GENCOs’ DEBT: FG set to launch N1.23trn power sector bond



GENCOs’ DEBT: FG set to launch N1.23trn power sector bond

By Obas Esiedesa, Abuja  

The Federal Government has finalised plans to launch a N1.23 trillion Power Sector Bond as part of a broader N4 trillion debt programme designed to restore liquidity, stabilise the electricity market and rebuild investor confidence.  

The Minister of Finance and Coordinating Minister of the Economy, Mr. Wale Edun, disclosed at an Investor Forum organised by the Presidential Power Sector Debt Reduction Committee (PPSDRC) in collaboration with transaction advisers, ahead of the Phase 1 issuance of the Bond, which is backed by a sovereign guarantee of the Federal Government.

The forum, hosted by NBET and CardinalStone Partners Limited, attracted over 650 participants, including pension fund administrators, asset managers, banks, insurance companies, trustees and high-net-worth individuals, many of whom expressed strong interest in participating in the offer.

The government as of June 2025 owed power generation companies about N6 trillion in unpaid electricity subsidy. To reduce the liability, the officials have mounted pressure on the companies to forfeit about 50 percent of the debt.

According to the Minister, the Bond has been carefully structured to meet global best practices and to attract long-term institutional investors, particularly pension funds.

He confirmed that the instrument qualifies for Central Bank of Nigeria (CBN) liquidity status and has also secured exemption from the National Pension Commission (PenCom), making it eligible for investment by Pension Fund Administrators.

“This is a way of strengthening market transparency, encouraging competition and encouraging the private sector, which accounts for about 90 per cent of the economy,” Edun said.

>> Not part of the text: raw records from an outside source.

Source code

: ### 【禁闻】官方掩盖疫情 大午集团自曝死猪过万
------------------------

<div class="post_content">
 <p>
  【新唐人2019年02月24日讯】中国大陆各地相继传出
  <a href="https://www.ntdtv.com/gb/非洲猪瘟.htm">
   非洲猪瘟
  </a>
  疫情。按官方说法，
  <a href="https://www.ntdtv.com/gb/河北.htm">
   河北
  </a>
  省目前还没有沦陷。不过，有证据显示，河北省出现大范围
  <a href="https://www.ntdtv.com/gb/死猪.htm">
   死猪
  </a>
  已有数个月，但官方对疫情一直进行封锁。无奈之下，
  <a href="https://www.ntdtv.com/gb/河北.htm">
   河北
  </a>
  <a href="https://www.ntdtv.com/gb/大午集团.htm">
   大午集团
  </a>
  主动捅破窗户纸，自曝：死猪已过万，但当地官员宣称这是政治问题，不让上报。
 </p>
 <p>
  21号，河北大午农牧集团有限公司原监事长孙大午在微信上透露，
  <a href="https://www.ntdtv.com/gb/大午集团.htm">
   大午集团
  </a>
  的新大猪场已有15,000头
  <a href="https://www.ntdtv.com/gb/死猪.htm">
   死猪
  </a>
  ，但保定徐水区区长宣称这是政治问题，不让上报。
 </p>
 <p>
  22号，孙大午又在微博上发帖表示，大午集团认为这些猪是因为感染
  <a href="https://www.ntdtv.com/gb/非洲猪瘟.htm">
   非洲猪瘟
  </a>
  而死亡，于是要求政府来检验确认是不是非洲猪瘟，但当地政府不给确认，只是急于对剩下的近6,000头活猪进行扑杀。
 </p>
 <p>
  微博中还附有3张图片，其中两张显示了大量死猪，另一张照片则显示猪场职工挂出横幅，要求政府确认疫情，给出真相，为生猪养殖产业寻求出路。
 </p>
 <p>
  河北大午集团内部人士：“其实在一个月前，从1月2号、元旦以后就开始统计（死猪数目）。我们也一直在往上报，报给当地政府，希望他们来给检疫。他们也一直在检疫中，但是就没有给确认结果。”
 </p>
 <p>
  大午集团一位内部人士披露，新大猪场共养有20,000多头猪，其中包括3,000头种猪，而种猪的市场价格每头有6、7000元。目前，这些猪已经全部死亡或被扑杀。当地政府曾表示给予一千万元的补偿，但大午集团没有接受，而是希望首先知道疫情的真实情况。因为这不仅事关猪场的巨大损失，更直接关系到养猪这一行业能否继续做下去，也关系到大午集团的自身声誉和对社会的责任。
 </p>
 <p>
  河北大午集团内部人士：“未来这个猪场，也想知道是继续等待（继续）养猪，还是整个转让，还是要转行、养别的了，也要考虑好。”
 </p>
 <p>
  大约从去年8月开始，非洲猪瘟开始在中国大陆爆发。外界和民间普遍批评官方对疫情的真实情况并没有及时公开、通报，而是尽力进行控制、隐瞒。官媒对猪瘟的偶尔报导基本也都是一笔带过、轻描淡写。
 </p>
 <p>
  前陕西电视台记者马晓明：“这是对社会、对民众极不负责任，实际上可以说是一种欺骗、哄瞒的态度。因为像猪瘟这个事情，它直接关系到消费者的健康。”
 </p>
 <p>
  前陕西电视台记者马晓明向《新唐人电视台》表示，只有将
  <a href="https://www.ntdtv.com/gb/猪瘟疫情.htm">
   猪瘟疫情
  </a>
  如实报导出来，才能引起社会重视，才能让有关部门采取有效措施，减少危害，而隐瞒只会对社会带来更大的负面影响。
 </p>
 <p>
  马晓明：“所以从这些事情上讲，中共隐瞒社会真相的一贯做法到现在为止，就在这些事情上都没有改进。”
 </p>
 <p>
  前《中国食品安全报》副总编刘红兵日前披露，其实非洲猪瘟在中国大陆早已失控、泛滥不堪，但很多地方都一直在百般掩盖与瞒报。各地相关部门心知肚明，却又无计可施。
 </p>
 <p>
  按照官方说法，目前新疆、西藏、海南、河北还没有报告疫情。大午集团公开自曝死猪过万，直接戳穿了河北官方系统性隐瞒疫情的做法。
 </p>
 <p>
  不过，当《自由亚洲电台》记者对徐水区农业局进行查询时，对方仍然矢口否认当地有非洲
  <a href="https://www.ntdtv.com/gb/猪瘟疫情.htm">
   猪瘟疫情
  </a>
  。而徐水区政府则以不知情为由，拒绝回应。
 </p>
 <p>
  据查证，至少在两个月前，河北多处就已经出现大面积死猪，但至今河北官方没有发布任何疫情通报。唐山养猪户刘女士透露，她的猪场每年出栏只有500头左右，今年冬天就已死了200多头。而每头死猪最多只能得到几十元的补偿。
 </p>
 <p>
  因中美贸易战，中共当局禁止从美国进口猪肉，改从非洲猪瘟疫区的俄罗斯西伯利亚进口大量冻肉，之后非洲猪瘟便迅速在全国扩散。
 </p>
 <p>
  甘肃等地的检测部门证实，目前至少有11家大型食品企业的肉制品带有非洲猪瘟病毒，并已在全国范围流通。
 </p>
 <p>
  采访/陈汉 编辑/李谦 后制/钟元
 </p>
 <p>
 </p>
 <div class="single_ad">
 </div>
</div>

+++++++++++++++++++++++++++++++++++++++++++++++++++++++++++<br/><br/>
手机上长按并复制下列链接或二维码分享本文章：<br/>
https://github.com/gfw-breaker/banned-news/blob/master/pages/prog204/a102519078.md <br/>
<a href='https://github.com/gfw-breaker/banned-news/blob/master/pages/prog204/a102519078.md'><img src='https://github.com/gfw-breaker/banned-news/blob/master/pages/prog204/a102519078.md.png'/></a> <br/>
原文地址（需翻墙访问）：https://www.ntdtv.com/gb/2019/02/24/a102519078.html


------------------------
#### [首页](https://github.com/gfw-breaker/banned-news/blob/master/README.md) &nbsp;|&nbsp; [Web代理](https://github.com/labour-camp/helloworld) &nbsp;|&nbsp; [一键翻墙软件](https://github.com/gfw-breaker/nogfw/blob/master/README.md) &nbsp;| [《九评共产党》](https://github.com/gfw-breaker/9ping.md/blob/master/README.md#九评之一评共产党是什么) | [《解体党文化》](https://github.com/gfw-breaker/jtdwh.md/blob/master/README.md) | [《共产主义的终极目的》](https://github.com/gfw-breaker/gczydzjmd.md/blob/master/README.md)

He stressed that the Federal Government remains committed to transparency, fiscal responsibility and disciplined financial management, noting that the administration prefers market-based financing solutions rather than resorting to money printing or unsustainable funding options.

“The Government’s commitment is to transparency, fiscal responsibility and disciplined financial management—coming to the market rather than printing money or exploring other ways of raising necessary funds,” he added.

The Finance Minister explained that the Power Sector Bond Programme is a first-of-its-kind initiative aimed at resolving legacy debts in the Nigerian Electricity Supply Industry (NESI), while laying the foundation for a more efficient and self-sustaining power market.

Earlier in her remarks, the Special Adviser to the President on Energy, Mrs. Olu Verheijen, said the Bond programme was a critical first step in a broader power sector reform agenda, stressing that debt clearance must be accompanied by financial and structural reforms to prevent the build-up of new liabilities.

In his remarks, the Acting Managing Director of Nigerian Bulk Electricity Trading Plc (NBET), Mr. Johnson Akinnawo, described the programme as a “strategic reset” for the power sector rather than a bailout.

“This is not a bailout. It is a strategic reset,” Akinnawo said.

  “The sovereign guarantee of the Federal Government is the unwavering sunlight and water that ensures this planting will grow into a forest of opportunities, powering industries, homes and dreams.”